Hacker News new | ask | show | jobs
by simpleintheory 561 days ago
I think the most interesting part is that the article says that Waymo's handing its operations to Moove. It seems like Waymo's trying to become a software provider while having other companies handle the capital-intensive parts.
7 comments

> having other companies handle the capital-intensive parts.

Waymo definitely wants to outsource the areas where they don't have special expertise (i.e. Waymo is 100x better at driving, but not 100x better at washing and vacuuming cars). I'm not sure how capital-intensive regional operations are. The vehicles are definitely the largest capital expense. This is more like an AirBnB property owner hiring a cleaning service.

Also, contracting out the menial labor makes Waymo's labor practices look much better. They can tell their engineers that all employees make a living wage and get excellent health insurance.

When the actual labor is done by part-timers with no health insurance making not much over minimum wage.

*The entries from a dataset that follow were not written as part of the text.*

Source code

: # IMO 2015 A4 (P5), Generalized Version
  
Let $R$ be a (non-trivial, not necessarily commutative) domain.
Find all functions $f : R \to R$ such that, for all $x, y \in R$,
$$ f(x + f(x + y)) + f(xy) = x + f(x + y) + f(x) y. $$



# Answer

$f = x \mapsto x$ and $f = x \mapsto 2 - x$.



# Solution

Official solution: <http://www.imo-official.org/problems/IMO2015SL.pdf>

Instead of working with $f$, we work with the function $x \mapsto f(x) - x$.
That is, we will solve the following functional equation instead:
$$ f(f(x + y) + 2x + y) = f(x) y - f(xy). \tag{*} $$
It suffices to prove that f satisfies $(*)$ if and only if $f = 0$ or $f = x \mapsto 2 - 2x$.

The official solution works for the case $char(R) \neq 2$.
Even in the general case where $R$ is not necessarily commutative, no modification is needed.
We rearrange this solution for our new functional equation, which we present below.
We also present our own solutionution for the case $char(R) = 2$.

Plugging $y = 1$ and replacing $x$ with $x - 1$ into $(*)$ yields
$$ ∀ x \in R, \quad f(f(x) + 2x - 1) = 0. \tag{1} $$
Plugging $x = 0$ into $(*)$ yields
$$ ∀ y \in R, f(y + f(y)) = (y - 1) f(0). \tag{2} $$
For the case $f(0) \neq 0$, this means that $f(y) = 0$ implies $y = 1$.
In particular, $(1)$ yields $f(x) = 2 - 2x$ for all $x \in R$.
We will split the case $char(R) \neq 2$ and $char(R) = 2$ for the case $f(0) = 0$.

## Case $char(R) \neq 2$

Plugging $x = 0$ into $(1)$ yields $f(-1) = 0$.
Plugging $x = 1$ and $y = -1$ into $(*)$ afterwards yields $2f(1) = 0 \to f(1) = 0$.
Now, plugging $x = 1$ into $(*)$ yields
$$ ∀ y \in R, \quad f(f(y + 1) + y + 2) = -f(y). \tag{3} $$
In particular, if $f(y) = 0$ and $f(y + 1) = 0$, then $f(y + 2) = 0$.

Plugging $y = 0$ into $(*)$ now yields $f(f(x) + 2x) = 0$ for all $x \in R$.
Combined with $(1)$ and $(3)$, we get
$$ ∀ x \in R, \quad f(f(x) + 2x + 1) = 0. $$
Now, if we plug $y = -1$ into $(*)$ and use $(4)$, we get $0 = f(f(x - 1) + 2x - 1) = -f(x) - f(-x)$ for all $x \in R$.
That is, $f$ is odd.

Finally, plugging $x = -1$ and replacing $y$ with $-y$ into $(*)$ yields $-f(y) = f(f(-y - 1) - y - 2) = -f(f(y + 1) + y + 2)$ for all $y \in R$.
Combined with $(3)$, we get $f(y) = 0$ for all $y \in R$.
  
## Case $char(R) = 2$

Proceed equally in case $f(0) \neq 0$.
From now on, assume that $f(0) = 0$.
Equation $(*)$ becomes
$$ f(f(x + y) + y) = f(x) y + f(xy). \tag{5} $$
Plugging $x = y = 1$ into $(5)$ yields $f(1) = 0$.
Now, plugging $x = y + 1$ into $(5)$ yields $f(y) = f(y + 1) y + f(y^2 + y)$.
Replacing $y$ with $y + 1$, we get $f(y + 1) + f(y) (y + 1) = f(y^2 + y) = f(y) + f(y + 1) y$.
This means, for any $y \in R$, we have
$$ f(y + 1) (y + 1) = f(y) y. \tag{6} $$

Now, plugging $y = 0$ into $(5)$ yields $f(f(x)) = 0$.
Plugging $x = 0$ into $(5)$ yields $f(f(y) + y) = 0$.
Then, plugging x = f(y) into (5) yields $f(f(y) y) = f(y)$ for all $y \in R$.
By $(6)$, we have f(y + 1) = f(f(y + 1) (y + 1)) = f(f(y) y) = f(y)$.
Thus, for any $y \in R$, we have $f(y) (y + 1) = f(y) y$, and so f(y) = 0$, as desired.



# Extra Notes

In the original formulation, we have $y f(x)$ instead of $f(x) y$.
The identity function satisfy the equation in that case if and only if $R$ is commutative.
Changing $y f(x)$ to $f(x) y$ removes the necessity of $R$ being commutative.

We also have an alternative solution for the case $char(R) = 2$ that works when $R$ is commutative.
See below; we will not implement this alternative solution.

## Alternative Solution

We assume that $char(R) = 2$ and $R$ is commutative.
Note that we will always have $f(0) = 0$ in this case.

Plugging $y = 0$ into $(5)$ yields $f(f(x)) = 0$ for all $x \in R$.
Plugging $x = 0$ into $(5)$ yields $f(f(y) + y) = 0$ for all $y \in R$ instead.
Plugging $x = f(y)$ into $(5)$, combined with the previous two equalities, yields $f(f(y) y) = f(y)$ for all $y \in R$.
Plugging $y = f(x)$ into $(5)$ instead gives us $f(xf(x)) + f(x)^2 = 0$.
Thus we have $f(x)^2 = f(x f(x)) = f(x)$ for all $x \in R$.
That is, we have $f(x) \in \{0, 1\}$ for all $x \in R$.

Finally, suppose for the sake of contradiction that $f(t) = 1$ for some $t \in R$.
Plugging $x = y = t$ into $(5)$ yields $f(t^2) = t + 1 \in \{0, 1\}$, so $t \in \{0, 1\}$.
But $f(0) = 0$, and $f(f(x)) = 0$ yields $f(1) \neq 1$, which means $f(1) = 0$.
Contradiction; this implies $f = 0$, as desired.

The pivot has already happened. They’re handing over Austin and Atlanta to Uber, and now Phoenix and Miami to Moove. The only places they will continue to own operations for at least the next year are SF and LA.
Pivot to what exactly?
To owning just the self driving stack and not the physical operations of running a robotaxi service.
Capital-intensive, or labour-intensive? If I were a provider of 'special smart sauce' that goes on a common piece of equipment, I'd be trying to focus on making it so I could provide the sauce rather than dealing with all the real-world issues that come with all the real-world people using the saucy equipment.
Depends.

Chick-fil-A grew into a pretty big business by vertically integrating outside of just selling sandwiches to Waffle House.

So sometimes it's worth owning sauce distribution too. ;)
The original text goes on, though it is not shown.